EXERCISE: An exact restatement of every record is required.

****

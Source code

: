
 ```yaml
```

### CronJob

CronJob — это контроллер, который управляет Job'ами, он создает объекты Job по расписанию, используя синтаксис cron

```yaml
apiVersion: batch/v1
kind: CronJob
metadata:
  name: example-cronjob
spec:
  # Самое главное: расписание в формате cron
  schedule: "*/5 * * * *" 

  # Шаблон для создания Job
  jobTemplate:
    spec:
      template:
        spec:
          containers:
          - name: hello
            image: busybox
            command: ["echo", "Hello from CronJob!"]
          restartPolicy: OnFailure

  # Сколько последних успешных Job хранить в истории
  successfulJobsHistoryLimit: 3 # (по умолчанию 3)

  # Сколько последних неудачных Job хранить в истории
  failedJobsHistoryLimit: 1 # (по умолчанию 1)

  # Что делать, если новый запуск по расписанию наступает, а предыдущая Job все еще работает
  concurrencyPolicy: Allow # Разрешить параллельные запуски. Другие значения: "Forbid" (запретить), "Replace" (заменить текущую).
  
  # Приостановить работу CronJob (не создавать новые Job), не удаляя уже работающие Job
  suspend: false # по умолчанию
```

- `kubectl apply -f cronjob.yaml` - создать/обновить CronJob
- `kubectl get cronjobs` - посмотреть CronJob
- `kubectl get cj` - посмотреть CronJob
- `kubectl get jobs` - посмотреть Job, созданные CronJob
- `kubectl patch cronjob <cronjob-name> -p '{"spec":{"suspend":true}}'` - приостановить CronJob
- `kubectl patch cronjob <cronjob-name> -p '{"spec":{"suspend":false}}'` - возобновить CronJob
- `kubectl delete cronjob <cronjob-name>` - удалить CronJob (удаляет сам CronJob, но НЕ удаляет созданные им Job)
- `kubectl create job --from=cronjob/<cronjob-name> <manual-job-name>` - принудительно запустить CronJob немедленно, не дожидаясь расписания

****

ANSWER FOR THE TASK:
Source code

:
 ```yaml
```

### CronJob

CronJob — это контроллер, который управляет Job'ами, он создает объекты Job по расписанию, используя синтаксис cron

```yaml
apiVersion: batch/v1
kind: CronJob
metadata:
  name: example-cronjob
spec:
  # Самое главное: расписание в формате cron
  schedule: "*/5 * * * *" 

  # Шаблон для создания Job
  jobTemplate:
    spec:
      template:
        spec:
          containers:
          - name: hello
            image: busybox
            command: ["echo", "Hello from CronJob!"]
          restartPolicy: OnFailure

  # Сколько последних успешных Job хранить в истории
  successfulJobsHistoryLimit: 3 # (по умолчанию 3)

  # Сколько последних неудачных Job хранить в истории
  failedJobsHistoryLimit: 1 # (по умолчанию 1)

  # Что делать, если новый запуск по расписанию наступает, а предыдущая Job все еще работает
  concurrencyPolicy: Allow # Разрешить параллельные запуски. Другие значения: "Forbid" (запретить), "Replace" (заменить текущую).
  
  # Приостановить работу CronJob (не создавать новые Job), не удаляя уже работающие Job
  suspend: false # по умолчанию
```

- `kubectl apply -f cronjob.yaml` - создать/обновить CronJob
- `kubectl get cronjobs` - посмотреть CronJob
- `kubectl get cj` - посмотреть CronJob
- `kubectl get jobs` - посмотреть Job, созданные CronJob
- `kubectl patch cronjob <cronjob-name> -p '{"spec":{"suspend":true}}'` - приостановить CronJob
- `kubectl patch cronjob <cronjob-name> -p '{"spec":{"suspend":false}}'` - возобновить CronJob
- `kubectl delete cronjob <cronjob-name>` - удалить CronJob (удаляет сам CronJob, но НЕ удаляет созданные им Job)
- `kubectl create job --from=cronjob/<cronjob-name> <manual-job-name>` - принудительно запустить CronJob немедленно, не дожидаясь расписания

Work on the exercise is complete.